Gen AI tools are fallible and can produce “hallucinations” and biased results. Hallucinations are a phenomenon whereby responses include or incorporate fabricated data that appears authentic. Therefore, these tools must be accompanied by a robust review process which may include the critical thinking skills of human expertise.
The CIO is referring to human-in-the-loop review, where a human operator is required to engage with the output of a Gen AI system before it leads to a significant decision or action. I strongly agree with that guidance.
But it stuck with me because there is another interpretation: Gen AI systems should also take advantage of critical thinking skills inspired by human expertise.
You may have heard the term “chain-of-thought”, sometimes shortened to CoT. The idea, first described in a 2022 Google Research paper, is both simple and powerful: If you want a large language model to solve a complicated problem, don’t just ask for the answer. Instead, you should ask it to first break down the problem into discrete steps, literally thinking out loud before generating its final answer. A few months later, a team of researchers in Japan discovered a spell-like phrase that unlocks this power: “Let’s think step by step.”
Here’s a very real example of CoT in action at Primer. Consider the Gen AI use case of helping a US Air Force operator quickly decide where to land a plane carrying heavy equipment. Besides the obvious inputs to this decision-which airports have appropriate runways, which are close enough to the equipment’s ultimate destination-the operator must read through any relevant NOTAMs. These short, jargon-heavy notifications describe potential hazards from weather, construction, and power outages to flocks of birds. This can quickly add up to an overwhelming amount of information.
You could show all this information to a Gen AI model and ask it to generate a list of the best options for landing the airplane. It will definitely give you an answer. But would you trust it?

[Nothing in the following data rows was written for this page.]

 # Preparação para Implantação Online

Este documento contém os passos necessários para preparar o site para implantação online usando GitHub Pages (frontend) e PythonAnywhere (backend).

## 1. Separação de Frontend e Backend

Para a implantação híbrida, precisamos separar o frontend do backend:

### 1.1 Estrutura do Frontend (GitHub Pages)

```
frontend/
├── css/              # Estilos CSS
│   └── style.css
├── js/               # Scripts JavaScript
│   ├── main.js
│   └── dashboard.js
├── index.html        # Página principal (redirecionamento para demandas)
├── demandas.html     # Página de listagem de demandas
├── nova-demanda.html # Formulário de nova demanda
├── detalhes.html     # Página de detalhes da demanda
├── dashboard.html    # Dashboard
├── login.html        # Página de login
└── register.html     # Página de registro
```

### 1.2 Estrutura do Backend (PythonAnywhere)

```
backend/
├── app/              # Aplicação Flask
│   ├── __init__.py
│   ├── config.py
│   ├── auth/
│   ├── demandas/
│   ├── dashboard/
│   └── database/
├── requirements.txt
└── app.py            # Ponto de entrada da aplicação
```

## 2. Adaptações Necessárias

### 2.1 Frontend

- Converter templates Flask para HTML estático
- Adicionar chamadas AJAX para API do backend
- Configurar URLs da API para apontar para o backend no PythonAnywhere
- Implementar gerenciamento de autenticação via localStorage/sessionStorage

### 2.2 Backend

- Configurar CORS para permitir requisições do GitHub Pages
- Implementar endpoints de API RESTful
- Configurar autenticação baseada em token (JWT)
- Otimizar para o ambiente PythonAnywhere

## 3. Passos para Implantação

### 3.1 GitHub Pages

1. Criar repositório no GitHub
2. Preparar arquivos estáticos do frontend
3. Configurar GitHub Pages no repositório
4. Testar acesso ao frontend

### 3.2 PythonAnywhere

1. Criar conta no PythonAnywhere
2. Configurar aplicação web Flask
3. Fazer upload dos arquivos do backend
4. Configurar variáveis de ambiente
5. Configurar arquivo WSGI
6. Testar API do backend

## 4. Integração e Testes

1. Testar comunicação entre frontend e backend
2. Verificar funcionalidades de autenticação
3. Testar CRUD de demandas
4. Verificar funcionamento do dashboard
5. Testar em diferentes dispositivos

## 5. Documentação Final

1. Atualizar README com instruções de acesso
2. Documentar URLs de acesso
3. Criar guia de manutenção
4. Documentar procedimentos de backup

The better approach is to use CoT, forcing the model to think it through, step by step. This has two advantages. First, CoT helps the model reduce hallucination errors, as shown convincingly in a paper last year. So the final list of recommendations is far more likely to be correct.
But there’s another advantage, and this goes back to the CIO’s guidance on critical thinking. The best way to help that human who is reviewing the output of a Gen AI model is to show the reasoning behind the output. You get that as a by-product of CoT.
This is how Gen AI applications will earn their way into mission critical applications. The evidence and reasoning behind an AI-generated claim should never be more than a click away for human reviewers.